→ **Record set**:

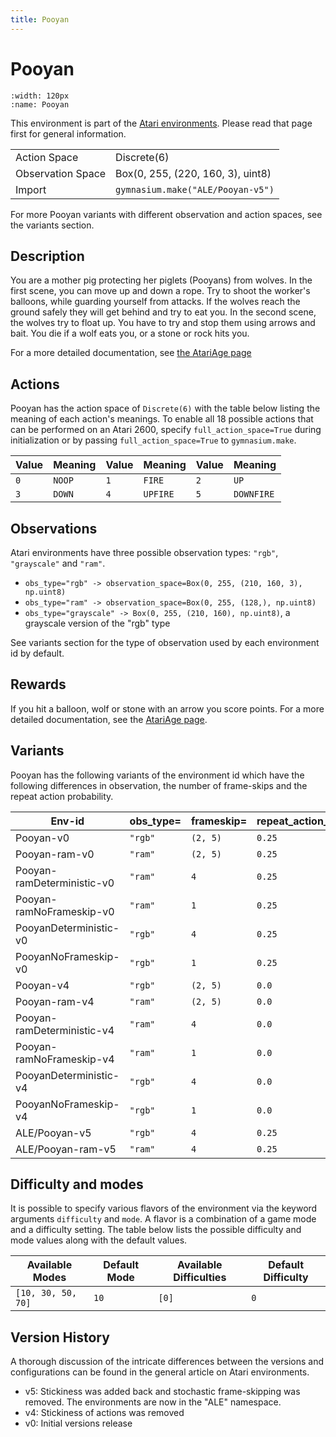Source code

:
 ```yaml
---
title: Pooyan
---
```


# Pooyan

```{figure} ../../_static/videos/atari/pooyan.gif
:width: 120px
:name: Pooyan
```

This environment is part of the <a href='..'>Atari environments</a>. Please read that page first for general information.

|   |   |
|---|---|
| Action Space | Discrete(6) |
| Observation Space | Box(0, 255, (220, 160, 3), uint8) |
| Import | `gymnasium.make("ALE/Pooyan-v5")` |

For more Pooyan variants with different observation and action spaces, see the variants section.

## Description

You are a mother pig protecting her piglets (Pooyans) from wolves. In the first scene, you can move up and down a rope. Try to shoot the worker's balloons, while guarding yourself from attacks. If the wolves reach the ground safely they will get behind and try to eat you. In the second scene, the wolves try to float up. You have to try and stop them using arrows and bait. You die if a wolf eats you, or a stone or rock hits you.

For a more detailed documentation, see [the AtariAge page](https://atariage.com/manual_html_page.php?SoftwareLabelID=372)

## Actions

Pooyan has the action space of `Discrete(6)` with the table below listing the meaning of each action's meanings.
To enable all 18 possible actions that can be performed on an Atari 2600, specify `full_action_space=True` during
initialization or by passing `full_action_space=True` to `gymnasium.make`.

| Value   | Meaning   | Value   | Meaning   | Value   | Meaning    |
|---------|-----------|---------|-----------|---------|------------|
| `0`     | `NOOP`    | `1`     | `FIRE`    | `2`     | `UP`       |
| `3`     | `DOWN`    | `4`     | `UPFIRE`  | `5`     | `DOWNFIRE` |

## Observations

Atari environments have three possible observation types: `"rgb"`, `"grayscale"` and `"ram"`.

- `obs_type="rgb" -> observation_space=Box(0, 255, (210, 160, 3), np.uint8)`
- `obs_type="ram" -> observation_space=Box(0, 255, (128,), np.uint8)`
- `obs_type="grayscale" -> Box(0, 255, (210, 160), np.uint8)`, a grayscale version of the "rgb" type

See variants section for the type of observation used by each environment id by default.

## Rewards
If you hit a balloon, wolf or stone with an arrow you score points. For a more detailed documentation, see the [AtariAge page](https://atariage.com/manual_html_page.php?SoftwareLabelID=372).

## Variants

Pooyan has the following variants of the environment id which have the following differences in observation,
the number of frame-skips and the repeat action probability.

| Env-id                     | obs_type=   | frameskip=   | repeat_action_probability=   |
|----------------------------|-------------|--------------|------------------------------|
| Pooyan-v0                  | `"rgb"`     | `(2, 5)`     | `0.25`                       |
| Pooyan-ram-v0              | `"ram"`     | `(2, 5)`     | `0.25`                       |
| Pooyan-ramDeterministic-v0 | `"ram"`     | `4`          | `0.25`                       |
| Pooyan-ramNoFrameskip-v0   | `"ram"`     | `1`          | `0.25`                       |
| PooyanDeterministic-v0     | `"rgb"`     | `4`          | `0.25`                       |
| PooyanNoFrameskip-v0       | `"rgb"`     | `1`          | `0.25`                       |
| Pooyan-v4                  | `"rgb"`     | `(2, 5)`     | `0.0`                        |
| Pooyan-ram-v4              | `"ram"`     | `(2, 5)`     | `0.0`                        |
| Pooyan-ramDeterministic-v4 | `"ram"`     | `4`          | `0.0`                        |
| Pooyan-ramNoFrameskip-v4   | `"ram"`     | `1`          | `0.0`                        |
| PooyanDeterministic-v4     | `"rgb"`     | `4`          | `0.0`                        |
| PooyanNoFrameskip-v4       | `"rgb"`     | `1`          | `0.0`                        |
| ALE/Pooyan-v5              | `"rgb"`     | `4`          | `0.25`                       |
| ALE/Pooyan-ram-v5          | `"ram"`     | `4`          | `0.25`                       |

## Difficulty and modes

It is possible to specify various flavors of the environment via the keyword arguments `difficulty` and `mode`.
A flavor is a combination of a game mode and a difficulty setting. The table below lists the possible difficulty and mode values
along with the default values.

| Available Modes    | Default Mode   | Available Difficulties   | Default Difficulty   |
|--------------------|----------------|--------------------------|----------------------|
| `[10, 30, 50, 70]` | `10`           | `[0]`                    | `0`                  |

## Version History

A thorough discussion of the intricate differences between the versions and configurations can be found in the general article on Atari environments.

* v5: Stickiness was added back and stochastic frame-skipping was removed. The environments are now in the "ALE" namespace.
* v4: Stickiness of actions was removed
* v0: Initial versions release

→ **What to produce**:
Go through the entries above and copy out every line that includes the word "gymnasium".

→ **Exercise result**:
| Import | `gymnasium.make("ALE/Pooyan-v5")` |
initialization or by passing `full_action_space=True` to `gymnasium.make`.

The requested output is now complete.